Tortilla Revolution
I spent today being a revolutionary. It wasn’t with a gun or via a land-mark speech calling the oppressed to take to the streets. In fact many of you may find it hard to see the revolution in day to day life supporting a pacifist resistence organisation (Las Abejas) in a small Mexican village. Todays call of duty involved the following revolutionist tasks: I translated a speech denouncing government and paramilitary aggressions against their people, NAFTA’s effects (which for 2008 have increased in severity for the people of Chiapas) and the impunity governnent authors for the masacre 10 years and 1 month prior to yesterdays commemorative event; I went to a meeting to discuss how the various departments within the organisation could be better coordinating their abilities (the womens group, the independent radio, the chior, the area for economic development etc.); I had a meeting about a new project to sell locally grown corn in a cooperative shop run by a group of local women; I balanced the numbers to see if there is any nomey to be made from making tortillas locally for the directors of the organization instead of buying from the shady tortilla giant MASECA (I think the owner’s brother was a former president) who have a monopoly on tortillas in Mexico, and make tasteless tortillas!; we then went to put a proposal to 2 families to make the tortillas thus using local corn and local labour to deliver tastier tortillas, they seemed positive about the idea (it will pay about $1 an hour for labor and requires no increase in spending from the directors tight budget, which for here is a good rate of pay given that some work a full day on the land for $2.5). Revolution?
Maybe kind hearted development work but few would call it revolution. Well consider that the news for the evening is that a soft coup is about to take place in the morning. The elected president of the organisation who took charge just 3 weeks ago and is a founder of the organisation has been talking tough against the PRD (Partido de la Revolucion Democratico) and other major parties along with some hardline anti-capitalist rhetoric. This goes against the work of the organisation’s most recent leaders who have come to accept support both above and below the table from the PRD in a grey zone that has become increasingly black.
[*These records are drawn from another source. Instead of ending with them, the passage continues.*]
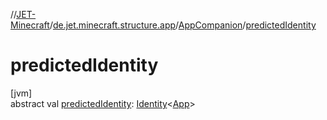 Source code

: //[JET-Minecraft](../../../index.md)/[de.jet.minecraft.structure.app](../index.md)/[AppCompanion](index.md)/[predictedIdentity](predicted-identity.md)

# predictedIdentity

[jvm]\
abstract val [predictedIdentity](predicted-identity.md): [Identity](../../../../JET-Native/-j-e-t--native/de.jet.library.tool.smart.identification/-identity/index.md)&lt;[App](../-app/index.md)&gt;
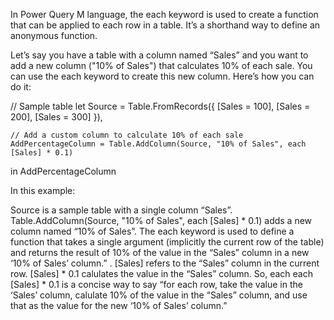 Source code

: In Power Query M language, the each keyword is used to create a function that can be applied to each row in a table. It’s a shorthand way to define an anonymous function.

Let’s say you have a table with a column named “Sales” and you want to add a new column ("10% of Sales") that calculates 10% of each sale. You can use the each keyword to create this new column. Here’s how you can do it:

// Sample table
let
    Source = Table.FromRecords({
        [Sales = 100],
        [Sales = 200],
        [Sales = 300]
    }),

    // Add a custom column to calculate 10% of each sale
    AddPercentageColumn = Table.AddColumn(Source, "10% of Sales", each [Sales] * 0.1)
in
    AddPercentageColumn

In this example:

Source is a sample table with a single column “Sales”.
Table.AddColumn(Source, "10% of Sales", each [Sales] * 0.1) adds a new column named “10% of Sales”.
The each keyword is used to define a function that takes a single argument (implicitly the current row of the table) and returns the result of 10% of the value in the “Sales” column in a new  ‘10% of Sales’ column.” .
[Sales] refers to the “Sales” column in the current row.
[Sales] * 0.1 calulates the value in the “Sales” column.
So, each each [Sales] * 0.1 is a concise way to say “for each row, take the value in the ‘Sales’ column, calulate 10% of the value in the “Sales” column, and use that as the value for the new ‘10% of Sales’ column.”
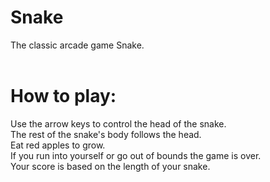 # Snake<br />
The classic arcade game Snake.<br />
<br />
# How to play:<br />
Use the arrow keys to control the head of the snake.<br />
The rest of the snake's body follows the head.<br />
Eat red apples to grow.<br />
If you run into yourself or go out of bounds the game is over.<br />
Your score is based on the length of your snake.<br />
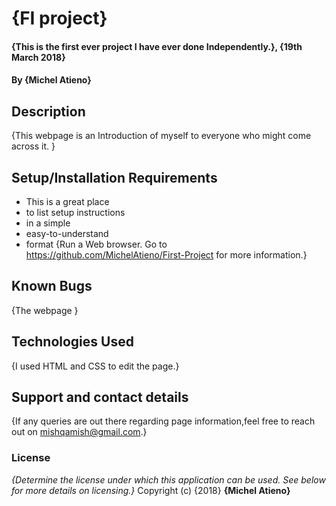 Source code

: # {FI project}
#### {This is the first ever project I have ever done Independently.}, {19th March 2018}
#### By **{Michel Atieno}**
## Description
{This webpage is an Introduction of myself to everyone who might come across it. }
## Setup/Installation Requirements
* This is a great place
* to list setup instructions
* in a simple
* easy-to-understand
* format
{Run a Web browser. Go to https://github.com/MichelAtieno/First-Project for more information.}
## Known Bugs
{The webpage  }
## Technologies Used
{I used HTML and CSS to edit the page.}
## Support and contact details
{If any queries are out there regarding page information,feel free to reach out on mishqamish@gmail.com.}
### License
*{Determine the license under which this application can be used.  See below for more details on licensing.}*
Copyright (c) {2018} **{Michel Atieno}**
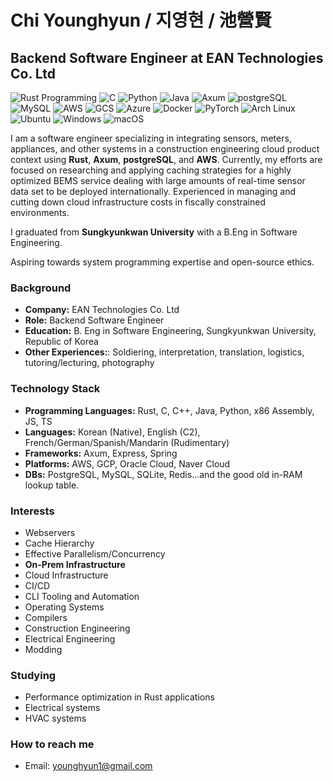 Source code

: # Chi Younghyun / 지영현 / 池營賢

## Backend Software Engineer at EAN Technologies Co. Ltd

![Rust Programming](https://img.shields.io/badge/Rust-000000?style=for-the-badge&logo=rust&logoColor=orange)
![C](https://img.shields.io/badge/C-A8B9CC?style=for-the-badge&logo=c&logoColor=white)
![Python](https://img.shields.io/badge/Python-3776AB?style=for-the-badge&logo=python&logoColor=green)
![Java](https://img.shields.io/badge/Java-007396?style=for-the-badge&logo=java&logoColor=white)
![Axum](https://img.shields.io/badge/Axum-000000?style=for-the-badge&logo=rust&logoColor=orange)
![postgreSQL](https://img.shields.io/badge/postgres-000000?style=for-the-badge&logo=postgresql&logoColor=blue)
![MySQL](https://img.shields.io/badge/MySQL-4479A1?style=for-the-badge&logo=mysql&logoColor=white)
![AWS](https://img.shields.io/badge/AWS-232F3E?style=for-the-badge&logo=amazon-aws&logoColor=white)
![GCS](https://img.shields.io/badge/Google_Cloud-4285F4?style=for-the-badge&logo=google-cloud&logoColor=white)
![Azure](https://img.shields.io/badge/Microsoft_Azure-0078D4?style=for-the-badge&logo=microsoft-azure&logoColor=white)
![Docker](https://img.shields.io/badge/Docker-2496ED?style=for-the-badge&logo=docker&logoColor=white)
![PyTorch](https://img.shields.io/badge/PyTorch-EE4C2C?style=for-the-badge&logo=pytorch&logoColor=white)
![Arch Linux](https://img.shields.io/badge/Arch_Linux-1793D1?style=for-the-badge&logo=arch-linux&logoColor=white)
![Ubuntu](https://img.shields.io/badge/Ubuntu-E95420?style=for-the-badge&logo=ubuntu&logoColor=white)
![Windows](https://img.shields.io/badge/Windows-0078D6?style=for-the-badge&logo=windows&logoColor=white)
![macOS](https://img.shields.io/badge/macOS-000000?style=for-the-badge&logo=apple&logoColor=white)

I am a software engineer specializing in integrating sensors, meters, appliances, and other systems in a construction engineering cloud product context using **Rust**, **Axum**, **postgreSQL**, and **AWS**. Currently, my efforts are focused on researching and applying caching strategies for a highly optimized BEMS service dealing with large amounts of real-time sensor data set to be deployed internationally. Experienced in managing and cutting down cloud infrastructure costs in fiscally constrained environments.

I graduated from **Sungkyunkwan University** with a B.Eng in Software Engineering.

Aspiring towards system programming expertise and open-source ethics.

### Background
- **Company:** EAN Technologies Co. Ltd
- **Role:** Backend Software Engineer
- **Education:** B. Eng in Software Engineering, Sungkyunkwan University, Republic of Korea
- **Other Experiences:**: Soldiering, interpretation, translation, logistics, tutoring/lecturing, photography

### Technology Stack
- **Programming Languages:** Rust, C, C++, Java, Python, x86 Assembly, JS, TS
- **Languages:** Korean (Native), English (C2), French/German/Spanish/Mandarin (Rudimentary)
- **Frameworks:** Axum, Express, Spring
- **Platforms:** AWS, GCP, Oracle Cloud, Naver Cloud
- **DBs:** PostgreSQL, MySQL, SQLite, Redis...and the good old in-RAM lookup table.

### Interests
- Webservers
- Cache Hierarchy
- Effective Parallelism/Concurrency
- **On-Prem Infrastructure**
- Cloud Infrastructure
- CI/CD
- CLI Tooling and Automation
- Operating Systems
- Compilers
- Construction Engineering
- Electrical Engineering
- Modding

### Studying
- Performance optimization in Rust applications
- Electrical systems
- HVAC systems

### How to reach me
- Email: [younghyun1@gmail.com](mailto:younghyun1@gmail.com)
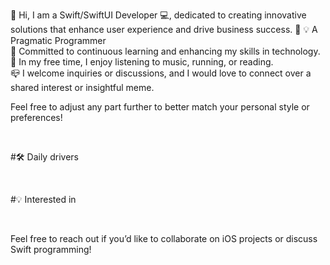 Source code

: 👋 Hi, I am a Swift/SwiftUI Developer 💻, dedicated to creating innovative solutions that enhance user experience and drive business success. 💪
💡 A Pragmatic Programmer<br>
🌱 Committed to continuous learning and enhancing my skills in technology.<br>
🏹 In my free time, I enjoy listening to music, running, or reading.<br>
📪 I welcome inquiries or discussions, and I would love to connect over a shared interest or insightful meme.<br>

Feel free to adjust any part further to better match your personal style or preferences!

<br />

#🛠  Daily drivers








 

 



 

 
<br />

#💡  Interested in





<br />

Feel free to reach out if you’d like to collaborate on iOS projects or discuss Swift programming!
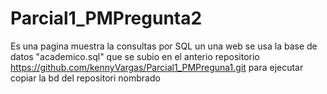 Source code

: # Parcial1_PMPregunta2
Es una pagina muestra la consultas por SQL un una web
se usa la base de datos "academico.sql" que se subio en el anterio
repositorio  https://github.com/kennyVargas/Parcial1_PMPreguna1.git 
para ejecutar copiar la bd del repositori nombrado
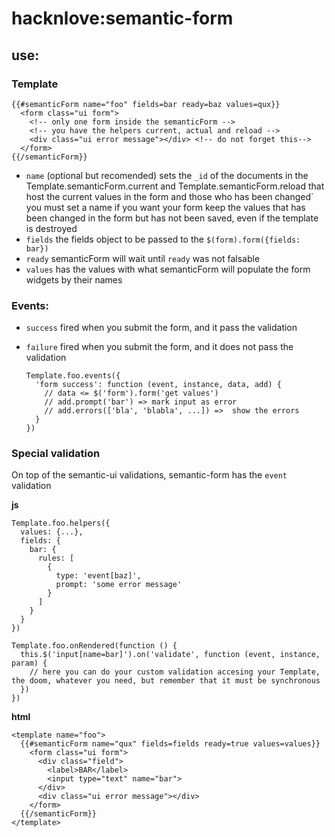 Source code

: # hacknlove:semantic-form

## use:

### Template
    {{#semanticForm name="foo" fields=bar ready=baz values=qux}}
      <form class="ui form">
        <!-- only one form inside the semanticForm -->
        <!-- you have the helpers current, actual and reload -->
        <div class="ui error message"></div> <!-- do not forget this-->
      </form>
    {{/semanticForm}}

* `name` (optional but recomended) sets the `_id` of the documents in the Template.semanticForm.current and Template.semanticForm.reload that host the current values in the form and those who has been changed` you must set a name if you want your form keep the values that has been changed in the form but has not been saved, even if the template is destroyed
* `fields` the fields object to be passed to the `$(form).form({fields: bar})`
* `ready` semanticForm will wait until `ready` was not falsable
* `values` has the values with what semanticForm will populate the form widgets by their names

### Events:
* `success` fired when you submit the form, and it pass the validation
* `failure` fired when you submit the form, and it does not pass the validation


      Template.foo.events({
        'form success': function (event, instance, data, add) {
          // data <= $('form').form('get values')
          // add.prompt('bar') => mark input as error
          // add.errors(['bla', 'blabla', ...]) =>  show the errors
        }
      })

### Special validation
On top of the semantic-ui validations, semantic-form has the `event` validation

**js**

    Template.foo.helpers({
      values: {...},
      fields: {
        bar: {
          rules: [
            {
              type: 'event[baz]',
              prompt: 'some error message'
            }
          ]
        }
      }
    })

    Template.foo.onRendered(function () {
      this.$('input[name=bar]').on('validate', function (event, instance, param) {
        // here you can do your custom validation accesing your Template, the doom, whatever you need, but remember that it must be synchronous
      })
    })

**html**

    <template name="foo">
      {{#semanticForm name="qux" fields=fields ready=true values=values}}
        <form class="ui form">
          <div class="field">
            <label>BAR</label>
            <input type="text" name="bar">
          </div>
          <div class="ui error message"></div>
        </form>
      {{/semanticForm}}
    </template>
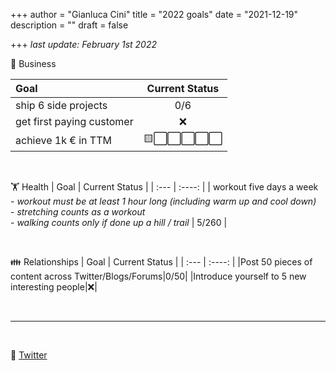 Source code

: +++
author = "Gianluca Cini"
title = "2022 goals"
date = "2021-12-19"
description = ""
draft = false

+++
*last update: February 1st 2022*
<br />

💼 Business

| Goal | Current Status |
| :--- | :----: |
| ship 6 side projects | 0/6 |
| get first paying customer | ❌ |
| achieve 1k € in TTM | 🟨⬜⬜⬜⬜⬜ |

<br>

🏋️ Health
| Goal | Current Status |
| :--- | :----: |
| workout five days a week <br> - *workout must be at least 1 hour long (including warm up and cool down)* <br> - *stretching counts as a workout* <br> - *walking counts only if done up a hill / trail* | 5/260 |

<br>

👪 Relationships
| Goal | Current Status |
| :--- | :----: |
|Post 50 pieces of content across Twitter/Blogs/Forums|0/50|
|Introduce yourself to 5 new interesting people|❌|

<br>

<hr>

<br>

👋 [Twitter](https://twitter.com/gianluca_cini)
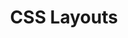 ---
layout: module
title: CSS Layouts
type: lecture
num: 7
draft: 0
start_date: 2025-01-31
slides:
    - title: CSS Layouts
      type: slides
      num: 7
      draft: 0
      url: https://docs.google.com/presentation/d/1PjbqofH0W1PCIyM9TqDYib1poSJdeoia/edit?usp=sharing&ouid=113376576186080604800&rtpof=true&sd=true
readings: 
   - url: ../resources/units/
     title: Units
     type: reading
     required: 1
     internal: 1
   - url: ../resources/media-queries/
     title: Media Queries
     type: reading
     required: 1
     internal: 1
   - url: ../resources/flexbox/
     title: CSS Flex
     type: reading
     required: 1
     internal: 1
   - url: ../resources/css-grid/
     title: CSS Grid
     type: reading
     required: 1
     internal: 1
   - url: https://cssgridgarden.com/
     title: "CSS Grid Garden"
     type: reading
     required: 1
     notes: Complete at least the first 10 levels
   - url: https://flexboxfroggy.com/
     title: Flexbox Froggy
     type: reading
     required: 1
     notes: Complete at least the first 10 levels
   - url: https://university.webflow.com/lesson/flexbox-vs-grid
     title: When to use Flex versus CSS Grid?
     type: reading
   - url: https://css-tricks.com/snippets/css/complete-guide-grid/
     title: "CSS Tricks: A Complete Guide to Grid"
     type: reading
   - url: https://css-tricks.com/snippets/css/a-guide-to-flexbox/
     type: reading
     title: "CSS Tricks: A Complete Guide to Flexbox"
   - url: https://www.w3schools.com/css/css3_flexbox.asp
     title: W3 Schools Flexbox Guide
     type: reading
activities:
    - num: 7
      type: activity
      title: Lecture files
      url: /course-files/lectures/lecture07.zip
--- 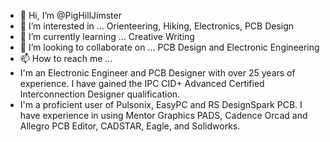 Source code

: - 👋 Hi, I’m @PigHillJimster
- 👀 I’m interested in ... Orienteering, Hiking, Electronics, PCB Design
- 🌱 I’m currently learning ... Creative Writing
- 💞️ I’m looking to collaborate on ... PCB Design and Electronic Engineering
- 📫 How to reach me ... 
- I'm an Electronic Engineer and PCB Designer with over 25 years of experience. I have gained the IPC CID+ Advanced Certified Interconnection Designer qualification.
- I'm a proficient user of Pulsonix, EasyPC and RS DesignSpark PCB. I have experience in using Mentor Graphics PADS, Cadence Orcad and Allegro PCB Editor, CADSTAR, Eagle, and Solidworks.
<!---
PigHillJimster/PigHillJimster is a ✨ special ✨ repository because its `README.md` (this file) appears on your GitHub profile.
You can click the Preview link to take a look at your changes.
--->
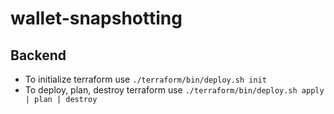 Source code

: # wallet-snapshotting

## Backend
- To initialize terraform use `./terraform/bin/deploy.sh init`
- To deploy, plan, destroy terraform use `./terraform/bin/deploy.sh apply | plan | destroy` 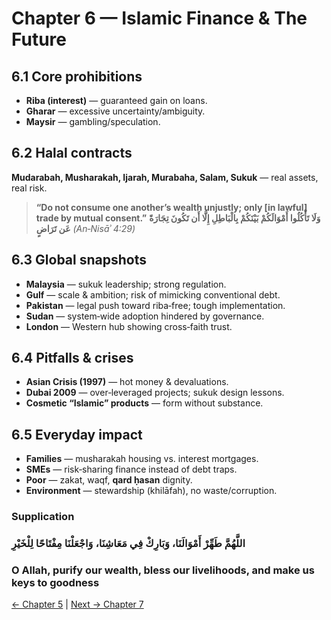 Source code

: ﻿
# Chapter 6 — Islamic Finance & The Future

## 6.1 Core prohibitions
- **Riba (interest)** — guaranteed gain on loans.
- **Gharar** — excessive uncertainty/ambiguity.
- **Maysir** — gambling/speculation.

## 6.2 Halal contracts
**Mudarabah, Musharakah, Ijarah, Murabaha, Salam, Sukuk** — real assets, real risk.

> **“Do not consume one another’s wealth unjustly; only [in lawful] trade by mutual consent.”**
> **وَلَا تَأْكُلُوا أَمْوَالَكُمْ بَيْنَكُمْ بِالْبَاطِلِ إِلَّا أَن تَكُونَ تِجَارَةً عَن تَرَاضٍ** *(An‑Nisāʾ 4:29)*

## 6.3 Global snapshots
- **Malaysia** — sukuk leadership; strong regulation.
- **Gulf** — scale & ambition; risk of mimicking conventional debt.
- **Pakistan** — legal push toward riba‑free; tough implementation.
- **Sudan** — system‑wide adoption hindered by governance.
- **London** — Western hub showing cross‑faith trust.

## 6.4 Pitfalls & crises
- **Asian Crisis (1997)** — hot money & devaluations.
- **Dubai 2009** — over‑leveraged projects; sukuk design lessons.
- **Cosmetic “Islamic” products** — form without substance.

## 6.5 Everyday impact
- **Families** — musharakah housing vs. interest mortgages.
- **SMEs** — risk‑sharing finance instead of debt traps.
- **Poor** — zakat, waqf, **qard ḥasan** dignity.
- **Environment** — stewardship (khilāfah), no waste/corruption.

### Supplication
### اللَّهُمَّ طَهِّرْ أَمْوَالَنَا، وَبَارِكْ فِي مَعَاشِنَا، وَاجْعَلْنَا مِفْتَاحًا لِلْخَيْرِ
### O Allah, purify our wealth, bless our livelihoods, and make us keys to goodness

[← Chapter 5](technology_and_banking.md) | [Next → Chapter 7](umicom_abs_coin.md)
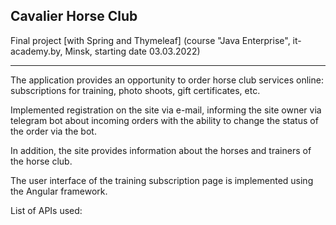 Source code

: <h2>Cavalier Horse Club</h2>
Final project [with Spring and Thymeleaf] (course "Java Enterprise", it-academy.by, Minsk, starting date 03.03.2022)
<hr/>

<p>The application provides an opportunity to order horse club services online: subscriptions for training, photo shoots, gift certificates, etc.</p>
<p>Implemented registration on the site via e-mail, informing the site owner via telegram bot about incoming orders with the ability to change the status of the order via the bot.</p>
<p>In addition, the site provides information about the horses and trainers of the horse club.</p>
<p>The user interface of the training subscription page is implemented using the Angular framework.</p>
<p>List of APIs used:</p>
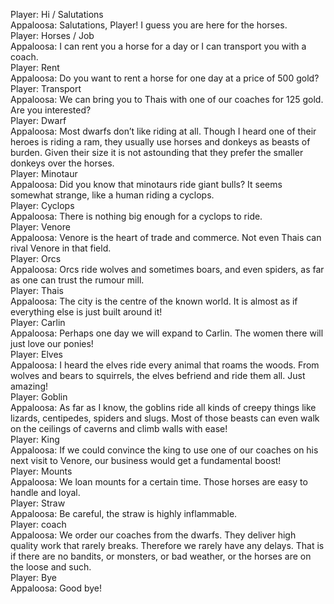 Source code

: Player: Hi / Salutations  
Appaloosa: Salutations, Player! I guess you are here for the horses.  
Player: Horses / Job  
Appaloosa: I can rent you a horse for a day or I can transport you with a coach.  
Player: Rent  
Appaloosa: Do you want to rent a horse for one day at a price of 500 gold?  
Player: Transport  
Appaloosa: We can bring you to Thais with one of our coaches for 125 gold. Are you interested?  
Player: Dwarf  
Appaloosa: Most dwarfs don’t like riding at all. Though I heard one of their heroes is riding a ram, they usually use horses and donkeys as beasts of burden. Given their size it is not astounding that they prefer the smaller donkeys over the horses.  
Player: Minotaur  
Appaloosa: Did you know that minotaurs ride giant bulls? It seems somewhat strange, like a human riding a cyclops.  
Player: Cyclops  
Appaloosa: There is nothing big enough for a cyclops to ride.  
Player: Venore  
Appaloosa: Venore is the heart of trade and commerce. Not even Thais can rival Venore in that field.  
Player: Orcs  
Appaloosa: Orcs ride wolves and sometimes boars, and even spiders, as far as one can trust the rumour mill.  
Player: Thais  
Appaloosa: The city is the centre of the known world. It is almost as if everything else is just built around it!  
Player: Carlin  
Appaloosa: Perhaps one day we will expand to Carlin. The women there will just love our ponies!  
Player: Elves  
Appaloosa: I heard the elves ride every animal that roams the woods. From wolves and bears to squirrels, the elves befriend and ride them all. Just amazing!  
Player: Goblin  
Appaloosa: As far as I know, the goblins ride all kinds of creepy things like lizards, centipedes, spiders and slugs. Most of those beasts can even walk on the ceilings of caverns and climb walls with ease!  
Player: King  
Appaloosa: If we could convince the king to use one of our coaches on his next visit to Venore, our business would get a fundamental boost!  
Player: Mounts  
Appaloosa: We loan mounts for a certain time. Those horses are easy to handle and loyal.  
Player: Straw  
Appaloosa: Be careful, the straw is highly inflammable.  
Player: coach  
Appaloosa: We order our coaches from the dwarfs. They deliver high quality work that rarely breaks. Therefore we rarely have any delays. That is if there are no bandits, or monsters, or bad weather, or the horses are on the loose and such.  
Player: Bye  
Appaloosa: Good bye!  

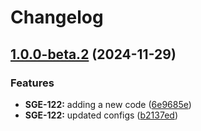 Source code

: # Changelog

## [1.0.0-beta.2](https://github.com/jatinsinghalsg/releases-tester/compare/releases-tester-v1.0.0-beta.1...releases-tester-v1.0.0-beta.2) (2024-11-29)


### Features

* **SGE-122:** adding a new code ([6e9685e](https://github.com/jatinsinghalsg/releases-tester/commit/6e9685ec01f10cfcb6e21fca659af8f443ae0a40))
* **SGE-122:** updated configs ([b2137ed](https://github.com/jatinsinghalsg/releases-tester/commit/b2137ed6dd47086e5d2182c07b1e0049d7f35788))
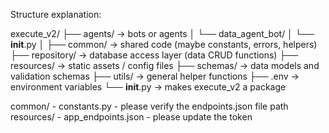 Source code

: 
 Structure explanation:
 
execute_v2/
├── agents/         -> bots or agents
│   └── data_agent_bot/
│       └── __init__.py
│
├── common/         -> shared code (maybe constants, errors, helpers)
├── repository/     -> database access layer (data CRUD functions)
├── resources/      -> static assets / config files
├── schemas/        -> data models and validation schemas
├── utils/          -> general helper functions
├── .env            -> environment variables
└── __init__.py     -> makes execute_v2 a package


common/ - constants.py - please verify the endpoints.json file path
resources/ - app_endpoints.json - please update the token
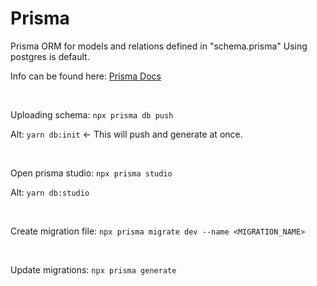 # Prisma

Prisma ORM for models and relations defined in "schema.prisma"
Using postgres is default.

Info can be found here: [Prisma Docs](https://www.prisma.io/docs)

<br>

Uploading schema: `npx prisma db push`

Alt: `yarn db:init` <- This will push and generate at once.

<br>

Open prisma studio: `npx prisma studio`

Alt: `yarn db:studio`

<br>

Create migration file: `npx prisma migrate dev --name <MIGRATION_NAME>`

<br>

Update migrations: `npx prisma generate`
It’s not easy to fight capitalism. Even for a pacifist christion organisation who’ve paid in blood for their beliefs, (45 people were masacred in Acteal in 1997) the iron fist and the iron feather continue until the ultimate destruction. Creating fear on one side and hope on the other while buying off those in power and convincing others of the righteousness of the alternate path. The implications for me are that all the ways that I was thinking about trying to help the organisation remain in resistence have been neutralised. The work I have taken part in so far will still help the masses, who are unlikely to see rewards from the government kickbacks which reward the leaders for signing off that “there are no paramilitaries in Chiapas” and that the government wants to deliver on promices to respect the rights of the poor, indigenous people of Chiapas.
Some here say that this has all been played out before within the Abejas. My time here has been a real rollercoaster seeing more changes than you see in a decade in my countries benign version of politics (Australia). Here I have found a real mixture of ideals and ideas about how to achieve peace, justice and dignity of all.
Come to think of it maybe today wasn’t part of creating revolution. Maybe it was a lesson about the failure of soft revolution, and pacifist change, about the abuse of poverty for power and about the need for popular education above all else to maintain resistence.
Thinking about tomorrow: the indigenous people of Chiapas will still be poor, oppressed and endangered pawns in the capitcalist game; I won’t be working for a revolutionary organisation; politics is dirty and more subject to human flaws than I thought.